The Importance of Empathy

As I prepare for a presentation next week about empathy, I am hyper-aware of the importance of empathy in all of our lives, especially for parents of teens. I define empathy as the ability to put yourself in another’s shoes, and imagine what it is like to be them. Sounds simple, but it’s not always so. To be empathic and really put yourself in another’s shoes requires you to be vulnerable, which is not comfortable for many of us. We fear being overwhelmed by our feelings if we relate too closely, as well as the loss of our objectivity. Both are possible, but usually less damaging to a relationship than not having any empathy. Sometimes, we’d like to be empathic, but we don’t have the time or energy.

I believe it’s possible to “redo” these moments. Carve out some time in your day or weekend to really “listen” to your teen, and relate to what it feels like to be them. That doesn’t mean you can’t consequence them or be disappointed in their actions, but at least you’re doing so from a place of understanding.

It is hard to be a teen. Hormones are flowing, friends are changing, and school and societal expectations are increased. Combine that with the developmental task of discovering your identity and learning to be more autonomous from your parents, and it’s a lot. How many of you really want to go back to high school with an imaginary audience on everything you do or say, and pressure around every corner?

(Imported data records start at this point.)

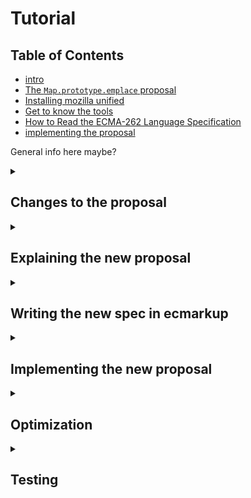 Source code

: # Tutorial

## Table of Contents
- [intro](./README.md)
- [The `Map.prototype.emplace` proposal](./tutorial/initial-proposal.md)
- [Installing mozilla unified](./tutorial/installing-mozilla-unified.md)
- [Get to know the tools](./tutorial/tools.md)
- [How to Read the ECMA-262 Language Specification](./tutorial/reading-Ecma262-specs.md)
- [implementing the proposal](./tutorial/implementation.md)


General info here maybe?


<details>
   <summary><h2>Changes to the proposal</h2></summary>
</details>

<details>
   <summary><h2>Explaining the new proposal</h2></summary>

   - simplicity over functionality etc
</details>


<details>
   <summary><h2>Writing the new spec in ecmarkup</h2></summary>
</details>
 
<details>
   <summary><h2>Implementing the new proposal</h2></summary>
</details>

<details>
   <summary><h2>Optimization</h2></summary>
</details>

<details>
   <summary><h2>Testing</h2></summary>
   - functionality should be tested before optimization?
</details>

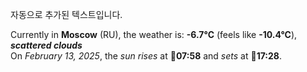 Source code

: 
자동으로 추가된 텍스트입니다.

<!--START_SECTION:weather:moscow-->
Currently in **Moscow** (RU), the weather is: **-6.7°C** (feels like **-10.4°C**), ***scattered clouds***<br/>
On *February 13, 2025*, the *sun rises* at 🌅**07:58** and *sets* at 🌇**17:28**.
<!--END_SECTION:weather-->

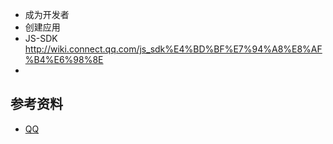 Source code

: 
- 成为开发者
- 创建应用
- JS-SDK http://wiki.connect.qq.com/js_sdk%E4%BD%BF%E7%94%A8%E8%AF%B4%E6%98%8E
-

## 参考资料
- [QQ](http://wiki.connect.qq.com/)
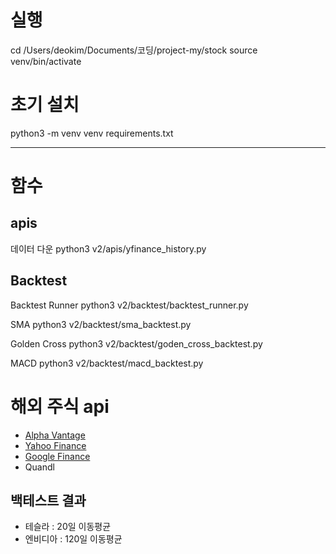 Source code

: # 실행

cd /Users/deokim/Documents/코딩/project-my/stock
source venv/bin/activate

# 초기 설치

python3 -m venv venv
requirements.txt

---

# 함수

## apis

데이터 다운
python3 v2/apis/yfinance_history.py

## Backtest

Backtest Runner
python3 v2/backtest/backtest_runner.py

SMA
python3 v2/backtest/sma_backtest.py

Golden Cross
python3 v2/backtest/goden_cross_backtest.py

MACD
python3 v2/backtest/macd_backtest.py

# 해외 주식 api

-   [Alpha Vantage](https://www.alphavantage.co/documentation/)
-   [Yahoo Finance](https://www.financeapi.net)
-   [Google Finance](https://serpapi.com/google-finance-api)
-   Quandl

## 백테스트 결과

-   테슬라 : 20일 이동평균
-   엔비디아 : 120일 이동평균
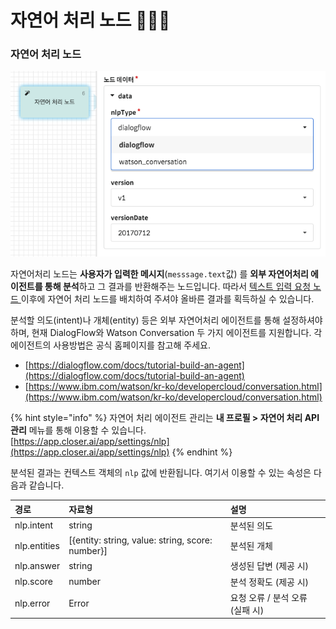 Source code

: # 자연어 처리 노드 👩🏻‍🔬

### **자연어 처리 노드**   <a id="nlp-node"></a>

![&#xC790;&#xC5F0;&#xC5B4; &#xCC98;&#xB9AC; &#xB178;&#xB4DC;](../../../.gitbook/assets/guide_%20%2811%29.png)

자연어처리 노드는 **사용자가 입력한 메시지**\(`messsage.text`값\) 를 **외부 자연어처리 에이전트를 통해 분석**하고 그 결과를 반환해주는 노드입니다. 따라서 [텍스트 입력 요청 노드 ](request.md#text)이후에 자연어 처리 노드를 배치하여 주셔야 올바른 결과를 획득하실 수 있습니다.

분석할 의도\(intent\)나 개체\(entity\) 등은 외부 자연어처리 에이전트를 통해 설정하셔야 하며, 현재 DialogFlow와 Watson Conversation 두 가지 에이전트를 지원합니다. 각 에이전트의 사용방법은 공식 홈페이지를 참고해 주세요.

* [https://dialogflow.com/docs/tutorial-build-an-agent](https://dialogflow.com/docs/tutorial-build-an-agent) 
* [https://www.ibm.com/watson/kr-ko/developercloud/conversation.html](https://www.ibm.com/watson/kr-ko/developercloud/conversation.html)

{% hint style="info" %}
자연어 처리 에이전트 관리는 **내 프로필 &gt; 자연어 처리 API 관리** 메뉴를 통해 이용할 수 있습니다.  
[https://app.closer.ai/app/settings/nlp](https://app.closer.ai/app/settings/nlp) 
{% endhint %}

분석된 결과는 컨텍스트 객체의 `nlp` 값에 반환됩니다. 여기서 이용할 수 있는 속성은 다음과 같습니다. 

| 경로 | 자료형 | 설명 |
| :--- | :--- | :--- |
| nlp.intent | string | 분석된 의도 |
| nlp.entities | \[{entity: string, value: string, score: number}\] | 분석된 개체 |
| nlp.answer | string | 생성된 답변 \(제공 시\) |
| nlp.score | number | 분석 정확도 \(제공 시\) |
| nlp.error | Error | 요청 오류 / 분석 오류 \(실패 시\) |



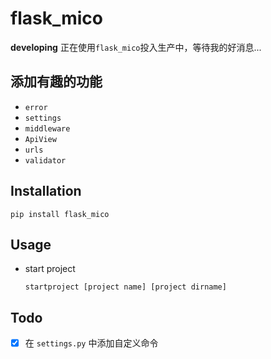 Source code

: # flask_mico

**developing** 正在使用`flask_mico`投入生产中，等待我的好消息...

## 添加有趣的功能

- `error`
- `settings`
- `middleware`
- `ApiView`
- `urls`
- `validator`

## Installation

`pip install flask_mico`

## Usage

- start project

  `startproject [project name] [project dirname]`

## Todo

- [x] 在 `settings.py` 中添加自定义命令
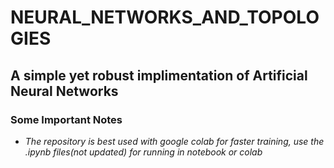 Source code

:# NEURAL_NETWORKS_AND_TOPOLOGIES

## A simple yet robust implimentation of Artificial Neural Networks

### Some Important Notes
* *The repository is best used with google colab for faster training, use the .ipynb files(not updated) for running in notebook or colab*
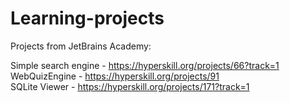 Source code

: # Learning-projects

Projects from JetBrains Academy:

Simple search engine - https://hyperskill.org/projects/66?track=1 <br/>
WebQuizEngine - https://hyperskill.org/projects/91 <br/>
SQLite Viewer - https://hyperskill.org/projects/171?track=1 <br/>
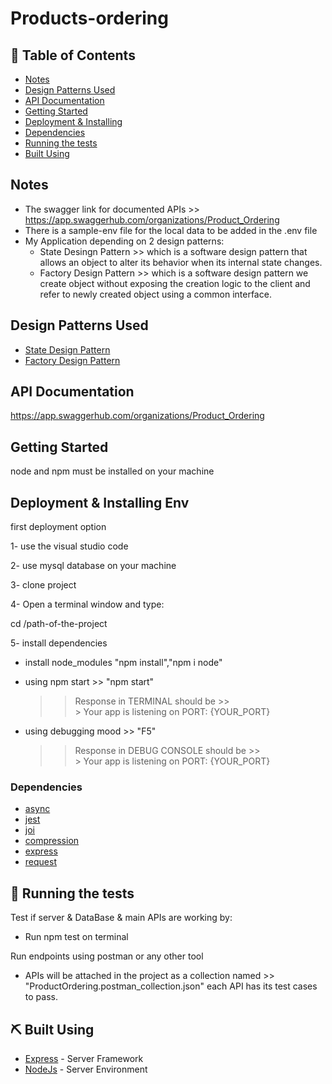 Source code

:# Products-ordering
<h3 align="center">

## 📝 Table of Contents

<!-- - [About](#about) -->
- [Notes](#Notes)
- [Design Patterns Used](#Design_Pattern)
- [API Documentation](#API_Documentation)
- [Getting Started](#getting_started)
- [Deployment & Installing](#Deployment_Installing)
- [Dependencies](#Dependencies)
- [Running the tests](#Tests)
- [Built Using](#built_using)

## Notes <a name = "Notes"></a>
- The swagger link for documented APIs >> https://app.swaggerhub.com/organizations/Product_Ordering
- There is a sample-env file for the local data to be added in the .env file
- My Application depending on 2 design patterns:
    - State Desingn Pattern >> which is a software design pattern that allows an object to alter its behavior when its internal state changes.
    - Factory Design Pattern >> which is a software design pattern we create object without exposing the creation logic to the client and refer to newly created object using a common interface.

## Design Patterns Used <a name = "Design_Pattern"></a>

  - [State Design Pattern](https://subscription.packtpub.com/book/web_development/9781783287314/4/ch04lvl1sec31/state) 
  - [Factory Design Pattern](https://www.dofactory.com/javascript/design-patterns/factory-method)   

## API Documentation <a name = "API_Documentation"></a>

https://app.swaggerhub.com/organizations/Product_Ordering

## Getting Started <a name = "getting_started"></a>

node and npm must be installed on your machine

## Deployment & Installing Env <a name = "Deployment_Installing"></a>

first deployment option

1- use the visual studio code 

2- use mysql database on your machine

3- clone project

4- Open a terminal window and type:

  cd /path-of-the-project

5- install dependencies

   - install node_modules "npm install","npm i node"
   - using npm start >> "npm start"
      >> Response in TERMINAL should be >>  
                       > Your app is listening on PORT: {YOUR_PORT}

   - using debugging mood >> "F5"
      >> Response in DEBUG CONSOLE should be >>  
                       > Your app is listening on PORT: {YOUR_PORT}

### Dependencies <a name = "Dependencies"></a>

- [async](https://www.npmjs.com/package/async)
- [jest](https://www.npmjs.com/package/jest)
- [joi](https://www.npmjs.com/package/joi)
- [compression](https://www.npmjs.com/package/compression)
- [express](https://expressjs.com/)
- [request](https://www.npmjs.com/package/request)

## 🔧 Running the tests <a name = "Tests"></a>

Test if server & DataBase & main APIs are working by:
  - Run npm test on terminal

Run endpoints using postman or any other tool 
  - APIs will be attached in the project as a collection 
    named >> "ProductOrdering.postman_collection.json"
    each API has its test cases to pass.

## ⛏️ Built Using <a name = "built_using"></a>

- [Express](https://expressjs.com/) - Server Framework
- [NodeJs](https://nodejs.org/en/) - Server Environment
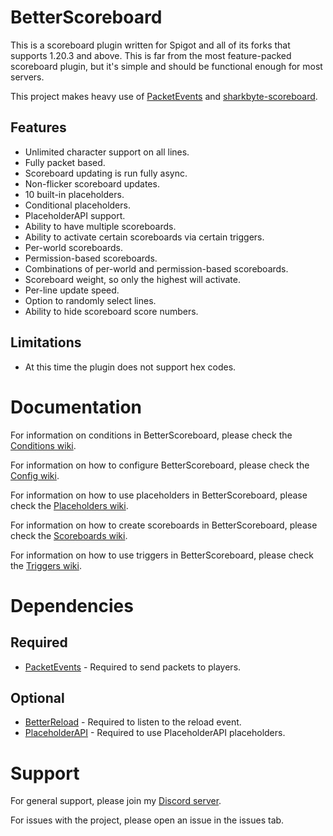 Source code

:# BetterScoreboard

This is a scoreboard plugin written for Spigot and all of its forks that supports 1.20.3 and above. This is far from the
most feature-packed scoreboard plugin, but it's simple and should be functional enough for most servers.

This project makes heavy use of [PacketEvents](https://github.com/retrooper/packetevents) and 
[sharkbyte-scoreboard](https://github.com/amnoah/sharkbyte-scoreboard).

## Features
- Unlimited character support on all lines.
- Fully packet based.
- Scoreboard updating is run fully async.
- Non-flicker scoreboard updates.
- 10 built-in placeholders.
- Conditional placeholders.
- PlaceholderAPI support.
- Ability to have multiple scoreboards.
- Ability to activate certain scoreboards via certain triggers.
- Per-world scoreboards.
- Permission-based scoreboards.
- Combinations of per-world and permission-based scoreboards.
- Scoreboard weight, so only the highest will activate.
- Per-line update speed.
- Option to randomly select lines.
- Ability to hide scoreboard score numbers.

## Limitations
- At this time the plugin does not support hex codes.

# Documentation

For information on conditions in BetterScoreboard, please check the [Conditions wiki](https://github.com/amnoah/BetterScoreboard/wiki/Conditions).

For information on how to configure BetterScoreboard, please check the [Config wiki](https://github.com/amnoah/BetterScoreboard/wiki/Config).

For information on how to use placeholders in BetterScoreboard, please check the [Placeholders wiki](https://github.com/amnoah/BetterScoreboard/wiki/Placeholders).

For information on how to create scoreboards in BetterScoreboard, please check the [Scoreboards wiki](https://github.com/amnoah/BetterScoreboard/wiki/Scoreboards).

For information on how to use triggers in BetterScoreboard, please check the [Triggers wiki](https://github.com/amnoah/BetterScoreboard/wiki/Triggers).

# Dependencies

## Required
- [PacketEvents](https://modrinth.com/plugin/packetevents) - Required to send packets to players.

## Optional
- [BetterReload](https://modrinth.com/plugin/betterreload) - Required to listen to the reload event.
- [PlaceholderAPI](https://www.spigotmc.org/resources/placeholderapi.6245/) - Required to use PlaceholderAPI placeholders.

# Support

For general support, please join my [Discord server](https://discord.gg/ey9uTg3hcy).

For issues with the project, please open an issue in the issues tab.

So the next time your teen does something hurtful or slams their door, instead of responding with anger, see if you can respond with empathy. Say something like, “wow, it seems like you’ve having a tough day.” in a calm voice, and let them know you’re there for them when they want to talk. You can still discipline later when everyone is calmer. I’m not going to lie, it’s hard to do when you’ve just been the target of their rage, but see what happens. It may take a few times to see an impact, but don’t give up. You are on your way to a more harmonious relationship with your teen.